The citation analysis in Publish or Perish is based on the results returned by Google Scholar and Microsoft Academic. Both providers crawl the web for academic content and their processing is automatic. Unlike Scopus or the Web of Science, they are not manually curated bibliometric databases.

Therefore, errors or omissions in Google Scholar and Microsoft Academic are more frequent than in Scopus and the Web of Science, which incidentally are by no means error-free either. Fortunately, citation metrics such as the h-index are fairly robust and usually not unduly influenced by occasional errors or omissions. For more details, please see my white paper: Sacrifice a little accuracy for a lot more comprehensive coverage.

If 99-100% accuracy is required, you will need (to get your employer) to pay the, very substantial, subscription fees needed to gain acces to Scopus or the the Web of Science. If you are willing to accept that bibliometrics is an inexact science and that any data source has its own flaws, you might find Google Scholar and Microsoft Academic accuracy perfectly adequate for your purpose.

Please note: Publish or Perish can also import Scopus or Web of Science data, so if you do have access to these data-bases you can use Publish or Perish to calculate a wide variety of citation metrics.

Accuracy in Microsoft Academic

As this data source is still fairly new and in constant development, a detailed analysis of accuracy in Microsoft Academic is still in progress. Microsoft Academic seems to follow a more "controlled" crawling process than Google Scholar and hence does not provide as many "stray" references. However, its automatic processing inevitably results in duplicate results for some articles, with the "stray" references generally showing no or very few citations.

In addition, at present Microsoft Academic has several known limitations and problems:

  1. Duplicate versions for (some) article titles with a semi-colon and sub-title, one with and one without subtitle, with both versions having substantive citation scores. This problem is easily resolved in Publish or Perish by merging the two articles. [Please note: this limitation appears to have been largely - though not entirely - addressed since late January 2017. Please let me know if you still come across problems with this.].
  2. Wrong year allocation for some articles; this seems to happen mostly with journals published by Emerald and Taylor & Francis, so might indicate a parsing problem with their website. There is currently no work-around for this. [Please note: this limitation appears to have been addressed since early February 2017. Please let me know if you still come across problems with this.].
  3. [Very occasionally] Microsoft Academic parses two versions of the same publication from different sources whilst allocating full or nearly full citation scores to both.

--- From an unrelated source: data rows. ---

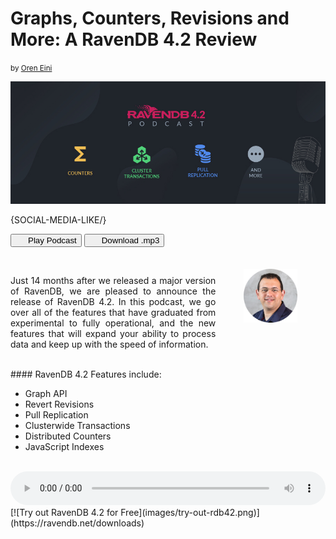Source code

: # Graphs, Counters, Revisions and More: A RavenDB 4.2 Review
<small>by <a href="mailto:ayende@hibernatingrhinos.com">Oren Eini</a></small>

![Graphs, Counters, Revisions and More: A RavenDB 4.2 Review](images/ravendb-42-review-graphs-counters-revisions-and-more.jpg)

{SOCIAL-MEDIA-LIKE/}

<p class="text-center">
<button id="podcast-play-button" class="play-button" style=""><i class="icon-play" style="margin-right:20px"></i>Play Podcast</button>
<a href="https://s3-us-west-2.amazonaws.com/static.ravendb.net/2019-04-29-podcast-ravendb-42.mp3" download rel="nofollow"><button id="download-podcast-button" class="download-podcast-button"><i class="icon-download" style="margin-right:20px"></i>Download .mp3</button></a>
</p>



<br>

 <img src="images/oren.png" alt="RavenDB CEO & Founder Oren Eini" style="float: right; width: 17%; margin: 45px; margin-top: -10px;"><p style="text-align: justify">Just 14 months after we released a major version of RavenDB, we are pleased to announce the release of RavenDB 4.2. In this podcast, we go over all of the features that have graduated from experimental to fully operational, and the new features that will expand your ability to process data and keep up with the speed of information.</p>


<br>
#### RavenDB 4.2 Features include:
<ul>
    <li>Graph API<i class="icon-experimental text-experimental" data-toggle="tooltip" data-placement="top" title="Experimental" data-original-title="Experimental"></i></li>
    <li>Revert Revisions</li>
    <li>Pull Replication</li>
    <li>Clusterwide Transactions</li>
    <li>Distributed Counters</li>
    <li>JavaScript Indexes</li>
    </ul>
<br>
<audio id="podcast-audio" controls="" style="width: 100%">
  <source src="https://s3-us-west-2.amazonaws.com/static.ravendb.net/2019-04-29-podcast-ravendb-42.ogg" type="audio/ogg">
  <source src="https://s3-us-west-2.amazonaws.com/static.ravendb.net/2019-04-29-podcast-ravendb-42.mp3" type="audio/mpeg">
  Your browser does not support the audio element.
</audio>

<br>
[![Try out RavenDB 4.2 for Free](images/try-out-rdb42.png)](https://ravendb.net/downloads)
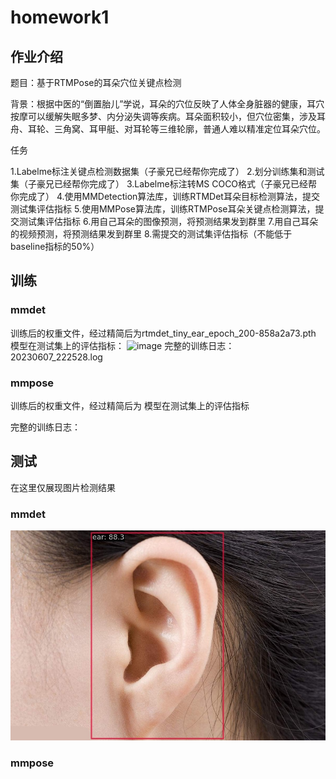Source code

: # homework1
## 作业介绍
题目：基于RTMPose的耳朵穴位关键点检测

背景：根据中医的“倒置胎儿”学说，耳朵的穴位反映了人体全身脏器的健康，耳穴按摩可以缓解失眠多梦、内分泌失调等疾病。耳朵面积较小，但穴位密集，涉及耳舟、耳轮、三角窝、耳甲艇、对耳轮等三维轮廓，普通人难以精准定位耳朵穴位。

任务

1.Labelme标注关键点检测数据集（子豪兄已经帮你完成了）
2.划分训练集和测试集（子豪兄已经帮你完成了）
3.Labelme标注转MS COCO格式（子豪兄已经帮你完成了）
4.使用MMDetection算法库，训练RTMDet耳朵目标检测算法，提交测试集评估指标
5.使用MMPose算法库，训练RTMPose耳朵关键点检测算法，提交测试集评估指标
6.用自己耳朵的图像预测，将预测结果发到群里
7.用自己耳朵的视频预测，将预测结果发到群里
8.需提交的测试集评估指标（不能低于baseline指标的50%）

## 训练
### mmdet
训练后的权重文件，经过精简后为rtmdet_tiny_ear_epoch_200-858a2a73.pth
模型在测试集上的评估指标：
<img width="1007" alt="image" src="https://github.com/lostcorner/OpenMMLab_AICamp2/assets/41581944/3794a227-cdd6-4840-ad5f-08bd00b6744c">
完整的训练日志：20230607_222528.log

### mmpose
训练后的权重文件，经过精简后为
模型在测试集上的评估指标

完整的训练日志：
## 测试
在这里仅展现图片检测结果
### mmdet
![det-ear](mmdet_ear.jpeg)
### mmpose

This leads to a fairly serious overstimation of the citation counts for the article in question. [Please note: this limitation appears to have been addressed since late January 2017. Please let me know if you still come across problems with this.].
  4. Microsoft Academic does not have a publisher record. This means that when exporting bibliographic details the reference for books and book chapters will be incomplete.

Accuracy in Google Scholar

There are a number of issues to be aware of for Google Scholar, all discussed in detail in the Publish or Perish tutorial:

Please also note that Google Scholar limits its results to 1000. The results are ranked by number of citations, so the 1000 shown are the most-cited results. For further issues specific to Google Scholar read on.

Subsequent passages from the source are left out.